If you need any further proof that HTML5 is awesome, play around with this tech demo. Using publicly available cartographic data, a few HTML5 libraries like Three.js and some Google API’s, hacker Jaume Sánchez has made an impressive, pixelated version of our planet, or, if you give it your location, your nearby area.

Note: this isn’t Minecraft. In truth, I don’t think it is even a true voxel environment. Instead, it is a nifty graphical effect achieved by overlaying a grid over an area and sampling for the average height. Take that data, create rectangles as high as the samples, and you have a nifty-looking blocky terrain.

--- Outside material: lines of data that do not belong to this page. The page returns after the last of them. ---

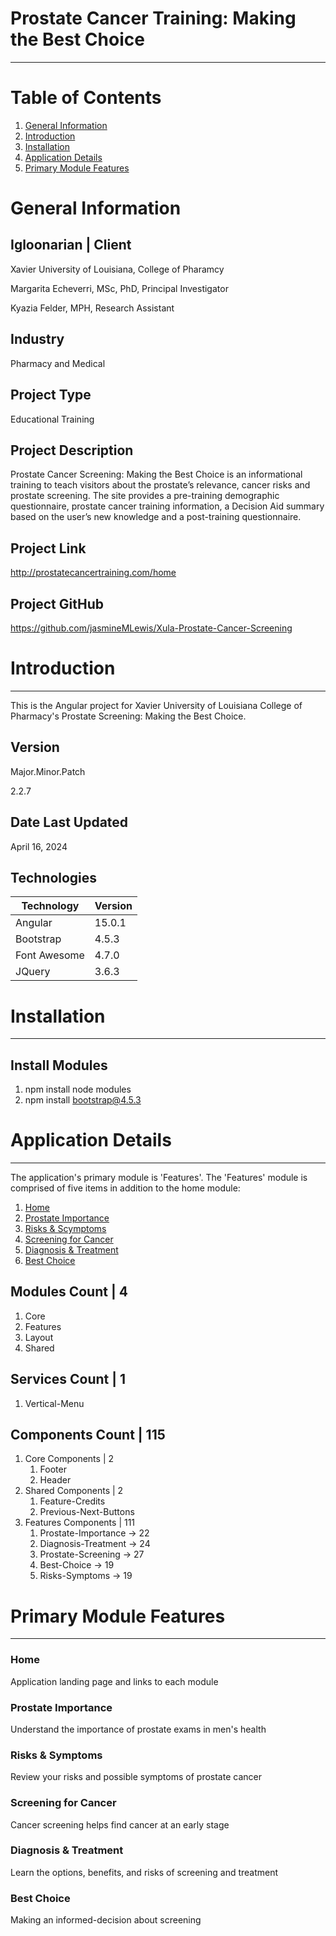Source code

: # Prostate Cancer Training: Making the Best Choice
----

# Table of Contents

1. [General Information](#general-information)
2. [Introduction](#introduction)
3. [Installation](#installation)
4. [Application Details](#application-details)
5. [Primary Module Features](#primary-module-features)

# General Information

## Igloonarian | Client
<p>Xavier University of Louisiana, College of Pharamcy</p>
<p>Margarita Echeverri, MSc, PhD, Principal Investigator</p>
<p>Kyazia Felder, MPH, Research Assistant</p>

## Industry
Pharmacy and Medical

## Project Type
Educational Training

## Project Description
Prostate Cancer Screening: Making the Best Choice is an informational training to teach visitors about the prostate’s relevance, cancer risks and prostate screening. The site provides a pre-training demographic questionnaire, prostate cancer training information, a Decision Aid summary based on the user’s new knowledge and a post-training questionnaire.

## Project Link
http://prostatecancertraining.com/home

## Project GitHub
https://github.com/jasmineMLewis/Xula-Prostate-Cancer-Screening


# Introduction
----
This is the Angular project for Xavier University of Louisiana College of Pharmacy's Prostate Screening: Making the Best Choice.

## Version
<p>Major.Minor.Patch</p>
<p>2.2.7</p>

## Date Last Updated
April 16, 2024

## Technologies
| Technology | Version  |
|--|--|
| Angular | 15.0.1 |
| Bootstrap | 4.5.3 |
| Font Awesome | 4.7.0 |
| JQuery | 3.6.3 |

# Installation
----

## Install Modules
1) npm install node modules  <br/>
2) npm install bootstrap@4.5.3 <br/>

# Application Details
----
The application's primary module is 'Features'. The 'Features' module is comprised of five items
in addition to the home module:
1. [Home](#home)
2. [Prostate Importance](#prostate-mportance)
3. [Risks & Scymptoms](#risks-&-Symptoms)
4. [Screening for Cancer](#screening-for-cancer)
5. [Diagnosis & Treatment](#diagnosis-&-treatment)
6. [Best Choice](#best-choice)

## Modules Count | 4
1. Core
2. Features
3. Layout
4. Shared

## Services Count | 1
1. Vertical-Menu

## Components Count | 115
1. Core Components | 2
    1. Footer
    2. Header
2. Shared Components | 2
    1. Feature-Credits
    2. Previous-Next-Buttons
3. Features Components |  111
    1. Prostate-Importance -> 22
    2. Diagnosis-Treatment -> 24
    3. Prostate-Screening -> 27
    4. Best-Choice -> 19
    5. Risks-Symptoms -> 19

# Primary Module Features
----

### Home
Application landing page and links to each module

### Prostate Importance
Understand the importance of prostate exams in men's health

### Risks & Symptoms
Review your risks and possible symptoms of prostate cancer

### Screening for Cancer
Cancer screening helps find cancer at an early stage

### Diagnosis & Treatment
Learn the options, benefits, and risks of screening and treatment

### Best Choice
Making an informed-decision about screening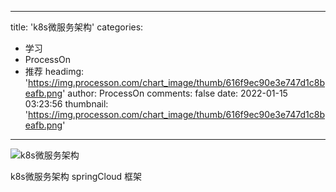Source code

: 
---
title: 'k8s微服务架构'
categories: 
 - 学习
 - ProcessOn
 - 推荐
headimg: 'https://img.processon.com/chart_image/thumb/616f9ec90e3e747d1c8beafb.png'
author: ProcessOn
comments: false
date: 2022-01-15 03:23:56
thumbnail: 'https://img.processon.com/chart_image/thumb/616f9ec90e3e747d1c8beafb.png'
---

<div>   
<img class="thumb" alt="k8s微服务架构" src="https://img.processon.com/chart_image/thumb/616f9ec90e3e747d1c8beafb.png" referrerpolicy="no-referrer">
<p>k8s微服务架构 springCloud 框架</p>  
</div>
            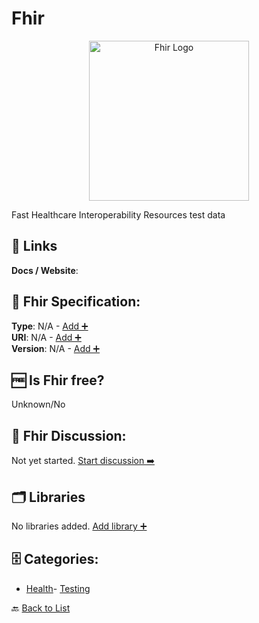 # Fhir
<p align="center">
    <img width="256" src="https://raw.githubusercontent.com/apis-list/apis-list/main/apis/fhir/logo_256x256.png" alt="Fhir Logo"/>
</p>
Fast Healthcare Interoperability Resources test data

##  🔗 Links
**Docs / Website**: 

## 🧬 Fhir Specification:
**Type**: N/A - [Add ➕](https://github.com/apis-list/apis-list/edit/main/apis/fhir/fhir.yaml)  
**URI**: N/A - [Add ➕](https://github.com/apis-list/apis-list/edit/main/apis/fhir/fhir.yaml)  
**Version**: N/A - [Add ➕](https://github.com/apis-list/apis-list/edit/main/apis/fhir/fhir.yaml)

## 🆓 Is Fhir free?
 Unknown/No 

## 💬 Fhir Discussion:
Not yet started. [Start discussion ➡️](https://github.com/apis-list/apis-list/discussions/new)

## 🗂️ Libraries

No libraries added. [Add library ➕](https://github.com/apis-list/apis-list/edit/main/apis/fhir/fhir.yaml)    


## 🗄️ Categories:
- [Health](https://github.com/apis-list/apis-list#health-)- [Testing](https://github.com/apis-list/apis-list#testing-)

🔙  [Back to List](https://github.com/apis-list/apis-list)
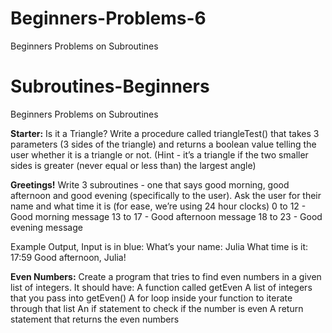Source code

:# Beginners-Problems-6
Beginners Problems on Subroutines

# Subroutines-Beginners
Beginners Problems on Subroutines

**Starter:**
Is it a Triangle?
Write a procedure called triangleTest() that takes 3 parameters (3 sides of the triangle) and returns a boolean value telling the user whether it is a triangle or not. 
(Hint - it’s a triangle if the two smaller sides is greater (never equal or less than) the largest angle)

**Greetings!**
Write 3 subroutines - one that says good morning, good afternoon and good evening (specifically to the user). 
Ask the user for their name and what time it is (for ease, we’re using 24 hour clocks)
0 to 12 - Good morning message
13 to 17 - Good afternoon message
18 to 23 - Good evening message

Example Output, Input is in blue:
What’s your name: Julia
What time is it: 17:59
Good afternoon, Julia!


**Even Numbers:**
Create a program that tries to find even numbers in a given list of integers. 
It should have:
A function called getEven
A list of integers that you pass into getEven()
A for loop inside your function to iterate through that list
An if statement to check if the number is even
A return statement that returns the even numbers

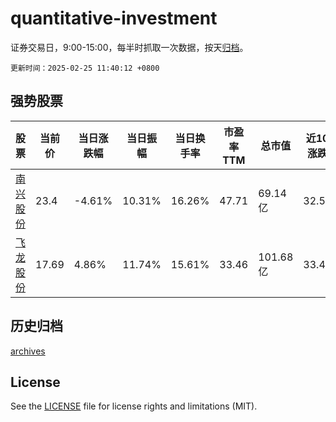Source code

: # quantitative-investment

证券交易日，9:00-15:00，每半时抓取一次数据，按天[归档](archives)。

`更新时间：2025-02-25 11:40:12 +0800`

## 强势股票

|股票|当前价|当日涨跌幅|当日振幅|当日换手率|市盈率TTM|总市值|近10日涨跌幅|
|----|----|----|----|----|----|----|----|
|[南兴股份](https://xueqiu.com/S/SZ002757)|23.4|-4.61%|10.31%|16.26%|47.71|69.14亿|32.58%|
|[飞龙股份](https://xueqiu.com/S/SZ002536)|17.69|4.86%|11.74%|15.61%|33.46|101.68亿|33.41%|

## 历史归档

[archives](archives)

## License

See the [LICENSE](LICENSE) file for license rights and limitations (MIT).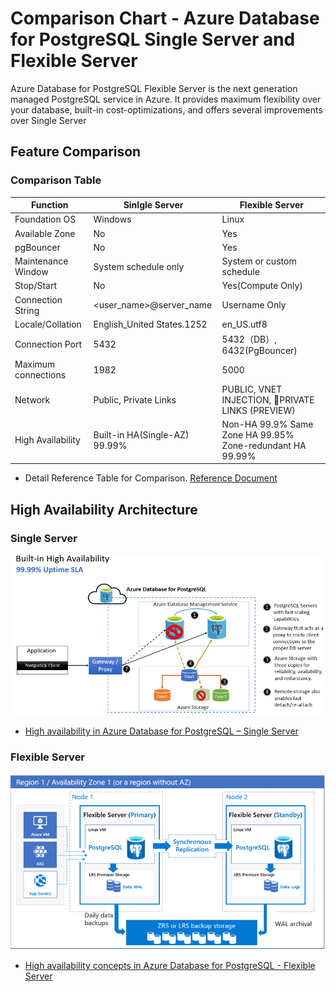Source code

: # Comparison Chart - Azure Database for PostgreSQL Single Server and Flexible Server

Azure Database for PostgreSQL Flexible Server is the next generation managed PostgreSQL service in Azure. It provides maximum flexibility over your database, built-in cost-optimizations, and offers several improvements over Single Server

## Feature Comparison

### Comparison Table

|Function|Sinlgle Server|Flexible Server|
|--------|--------------|---------------|
|Foundation OS|Windows|Linux|
|Available Zone|No|Yes|
|pgBouncer|No|Yes|
|Maintenance Window|System schedule only|System or custom schedule|
|Stop/Start|No|Yes(Compute Only)|
|Connection String|<user_name>@server_name| Username Only|
|Locale/Collation|English_United States.1252|en_US.utf8|
|Connection Port|5432|5432（DB）, 6432(PgBouncer)|
|Maximum connections|1982|5000|
|Network|Public, Private Links|PUBLIC, VNET INJECTION, PRIVATE LINKS (PREVIEW)|
|High Availability|Built-in HA(Single-AZ) 99.99%|Non-HA 99.9% Same Zone HA 99.95% Zone-redundant HA 99.99%|

- Detail Reference Table for Comparison. [Reference Document](https://learn.microsoft.com/en-us/azure/postgresql/flexible-server/concepts-compare-single-server-flexible-server#comparison-table)

## High Availability Architecture

### Single Server

![Single Server High Availability](./img/03_01_Single_Server_Architecture.png)
- [High availability in Azure Database for PostgreSQL – Single Server](https://learn.microsoft.com/en-us/azure/postgresql/single-server/concepts-high-availability)

### Flexible Server

![Flexible Server High Availability](./img/03_02_Flexible_Server_Architecture.png)
- [High availability concepts in Azure Database for PostgreSQL - Flexible Server](https://learn.microsoft.com/en-us/azure/postgresql/flexible-server/concepts-high-availability)
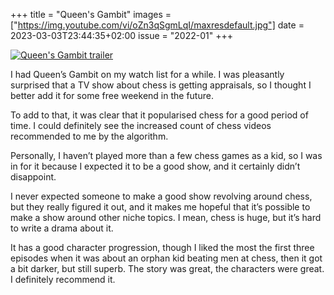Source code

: +++
title       = "Queen's Gambit"
images      = ["https://img.youtube.com/vi/oZn3qSgmLqI/maxresdefault.jpg"]
date        = 2023-03-03T23:44:35+02:00
issue       = "2022-01"
+++

[![Queen's Gambit trailer](https://img.youtube.com/vi/oZn3qSgmLqI/maxresdefault.jpg)](https://youtu.be/oZn3qSgmLqI)

I had Queen’s Gambit on my watch list for a while. I was pleasantly surprised that a TV show about chess is getting appraisals, so I thought I better add it for some free weekend in the future.

To add to that, it was clear that it popularised chess for a good period of time. I could definitely see the increased count of chess videos recommended to me by the algorithm.

Personally, I haven’t played more than a few chess games as a kid, so I was in for it because I expected it to be a good show, and it certainly didn’t disappoint.

I never expected someone to make a good show revolving around chess, but they really figured it out, and it makes me hopeful that it’s possible to make a show around other niche topics. I mean, chess is huge, but it’s hard to write a drama about it.

It has a good character progression, though I liked the most the first three episodes when it was about an orphan kid beating men at chess, then it got a bit darker, but still superb. The story was great, the characters were great. I definitely recommend it.
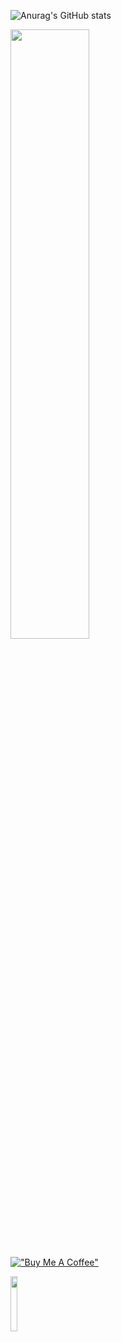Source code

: ![Anurag's GitHub stats](https://github-readme-stats.vercel.app/api?username=lucaspape&show_icons=false&theme=synthwave)

<img width="50%" src="https://activity-graph.herokuapp.com/graph?username=lucaspape&theme=react-dark&bg_color=20232A">

[!["Buy Me A Coffee"](https://www.buymeacoffee.com/assets/img/custom_images/orange_img.png)](https://www.buymeacoffee.com/lucaspape)

<img src="https://upload.wikimedia.org/wikipedia/commons/8/8a/LGBT_Rainbow_Flag.png" width="15%">
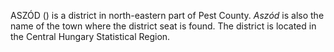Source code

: ASZÓD () is a district in north-eastern part of Pest County. _Aszód_ is also the name of the town where the district seat is found. The district is located in the Central Hungary Statistical Region.

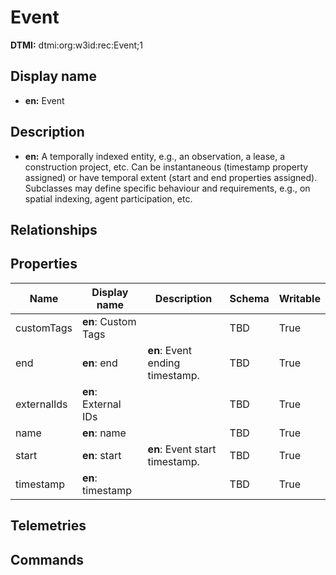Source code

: # Event
**DTMI:** dtmi:org:w3id:rec:Event;1
## Display name
- **en:** Event
## Description
- **en:** A temporally indexed entity, e.g., an observation, a lease, a construction project, etc. Can be instantaneous (timestamp property assigned) or have temporal extent (start and end properties assigned). Subclasses may define specific behaviour and requirements, e.g., on spatial indexing, agent participation, etc.
## Relationships
## Properties
|Name|Display name|Description|Schema|Writable|
|-|-|-|-|-|
|customTags|**en**: Custom Tags||TBD|True|
|end|**en**: end|**en**: Event ending timestamp.|TBD|True|
|externalIds|**en**: External IDs||TBD|True|
|name|**en**: name||TBD|True|
|start|**en**: start|**en**: Event start timestamp.|TBD|True|
|timestamp|**en**: timestamp||TBD|True|
## Telemetries
## Commands
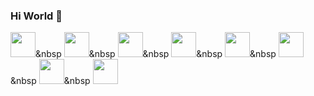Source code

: ### Hi World 👋
<img src="https://cdn.jsdelivr.net/gh/devicons/devicon/icons/html5/html5-original-wordmark.svg" height="40" width="40"/>&nbsp
<img src="https://cdn.jsdelivr.net/gh/devicons/devicon/icons/css3/css3-original-wordmark.svg" height="40" width="40" />&nbsp
<img src="https://cdn.jsdelivr.net/gh/devicons/devicon/icons/react/react-original.svg" height="40" width="40" />&nbsp
<img src="https://cdn.jsdelivr.net/gh/devicons/devicon/icons/figma/figma-original.svg" height="40" width="40"  />&nbsp
<img src="https://cdn.jsdelivr.net/gh/devicons/devicon/icons/javascript/javascript-original.svg" height="40" width="40" />&nbsp
<img src="https://cdn.jsdelivr.net/gh/devicons/devicon/icons/typescript/typescript-original.svg" height="40" width="40" />&nbsp
<img src="https://cdn.jsdelivr.net/gh/devicons/devicon/icons/photoshop/photoshop-plain.svg" height="40" width="40" />&nbsp
<img src="https://cdn.jsdelivr.net/gh/devicons/devicon/icons/illustrator/illustrator-plain.svg" height="40" width="40" />
          
          
          
          
            

          
          
          
          
          
          
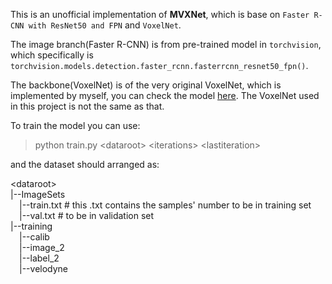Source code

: This is an unofficial implementation of <b>MVXNet</b>, 
which is base on `Faster R-CNN with ResNet50 and FPN` and 
`VoxelNet`.

The image branch(Faster R-CNN) is from pre-trained model in 
`torchvision`, which specifically is `torchvision.models.detection.faster_rcnn.fasterrcnn_resnet50_fpn()`.

The backbone(VoxelNet) is of the very original VoxelNet, which
is implemented by myself, you can check the model [here](https://github.com/MakiseChris666/VoxelNet-Makise).
The VoxelNet used in this project is not the same as that.

To train the model you can use: 
> python train.py &lt;dataroot&gt; &lt;iterations&gt; &lt;lastiteration&gt;

and the dataset should arranged as:

&lt;dataroot&gt; \
|--ImageSets \
&emsp;|--train.txt # this .txt contains the samples' number to be in training set \
&emsp;|--val.txt # to be in validation set \
|--training \
&emsp;|--calib \
&emsp;|--image_2 \
&emsp;|--label_2 \
&emsp;|--velodyne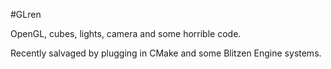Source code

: #GLren

OpenGL, cubes, lights, camera and some horrible code.

Recently salvaged by plugging in CMake and some Blitzen Engine systems.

But none of that makes this any less cool. And you’d do yourself a favor to play around with it for a few minutes.

HTML5 is evolving

This experiment shows that HTML5 is moving beyond its experimental stage. Performance on the demo is quite impressive, even on my last-gen Mac Book Air, and it looks amazing. HTML5 is set to do far more than Flash, as a silo of information, could. Already full games are being made in it, and WebGL/Canvas has allowed for complex 3d graphics to be rendered nearly as quickly as they could be in native code. While it might be a bit before we start seeing these cool graphical things in any production site, these are good harbingers for the future.